#### TO DO:
The entries follow. Copy every line in which "tags" appears.

======== RECORDS FOR THIS EXERCISE

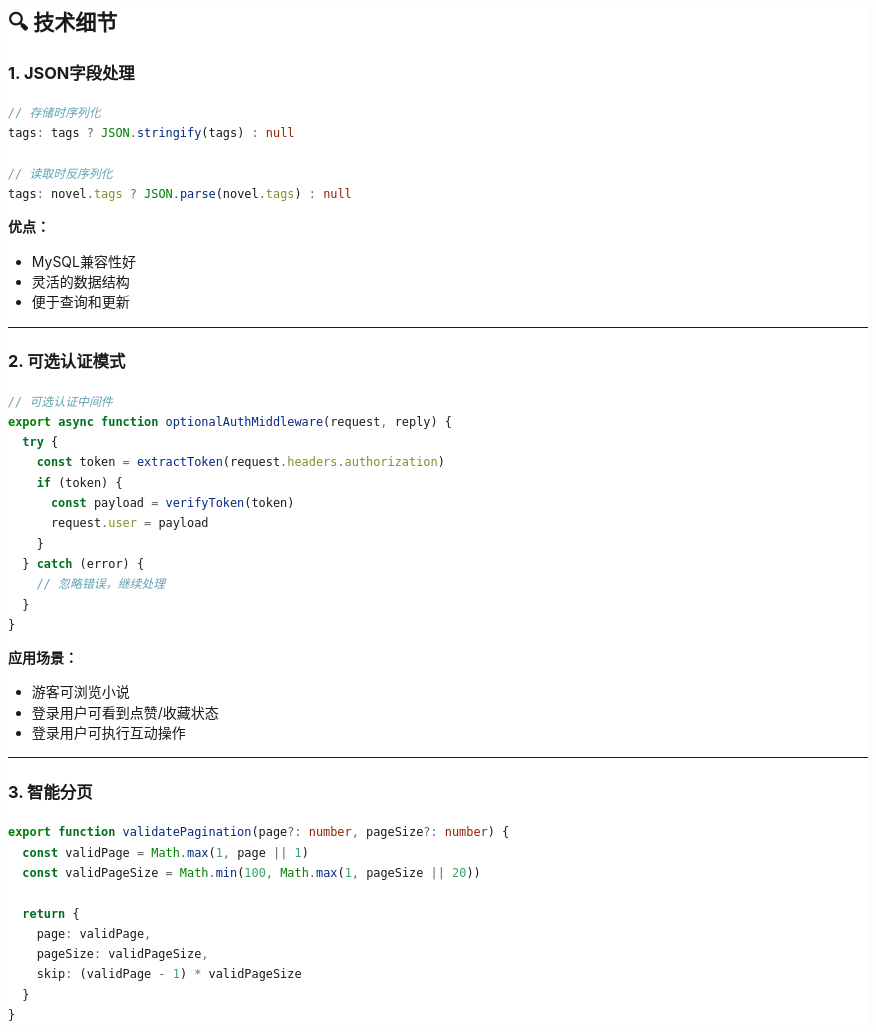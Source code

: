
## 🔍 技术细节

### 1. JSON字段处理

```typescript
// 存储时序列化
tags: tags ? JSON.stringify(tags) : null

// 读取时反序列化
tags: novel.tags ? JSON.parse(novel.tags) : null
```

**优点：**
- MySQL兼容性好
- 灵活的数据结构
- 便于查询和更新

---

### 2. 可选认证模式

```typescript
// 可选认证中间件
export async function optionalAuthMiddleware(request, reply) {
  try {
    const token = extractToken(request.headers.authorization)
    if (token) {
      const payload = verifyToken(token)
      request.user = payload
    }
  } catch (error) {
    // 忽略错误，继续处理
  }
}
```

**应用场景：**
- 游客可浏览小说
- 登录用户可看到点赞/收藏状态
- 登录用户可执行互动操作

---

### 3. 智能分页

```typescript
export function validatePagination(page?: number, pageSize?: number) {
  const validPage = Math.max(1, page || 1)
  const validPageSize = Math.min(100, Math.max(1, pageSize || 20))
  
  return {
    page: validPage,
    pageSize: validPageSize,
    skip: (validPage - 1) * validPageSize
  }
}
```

================
======== RECORDS FOR THIS EXERCISE

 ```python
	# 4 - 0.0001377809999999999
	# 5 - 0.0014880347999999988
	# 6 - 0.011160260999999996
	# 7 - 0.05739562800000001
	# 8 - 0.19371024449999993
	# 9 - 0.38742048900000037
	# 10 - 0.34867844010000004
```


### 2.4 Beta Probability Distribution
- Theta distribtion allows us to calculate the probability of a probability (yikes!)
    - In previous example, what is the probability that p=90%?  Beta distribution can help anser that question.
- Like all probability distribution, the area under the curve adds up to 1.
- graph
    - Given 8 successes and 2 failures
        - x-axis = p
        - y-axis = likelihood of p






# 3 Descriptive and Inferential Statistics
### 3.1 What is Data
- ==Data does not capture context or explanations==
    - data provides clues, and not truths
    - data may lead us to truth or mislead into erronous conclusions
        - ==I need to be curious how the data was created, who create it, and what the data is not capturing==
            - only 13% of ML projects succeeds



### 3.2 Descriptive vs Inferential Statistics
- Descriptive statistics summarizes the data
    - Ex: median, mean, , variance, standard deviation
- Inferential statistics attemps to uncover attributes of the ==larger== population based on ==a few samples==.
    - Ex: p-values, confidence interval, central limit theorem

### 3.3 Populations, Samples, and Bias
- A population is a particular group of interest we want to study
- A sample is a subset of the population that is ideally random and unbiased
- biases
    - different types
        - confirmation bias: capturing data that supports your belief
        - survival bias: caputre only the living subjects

================

#### ANSWER TO THE PROBLEM:
tags: tags ? JSON.stringify(tags) : null
tags: novel.tags ? JSON.parse(novel.tags) : null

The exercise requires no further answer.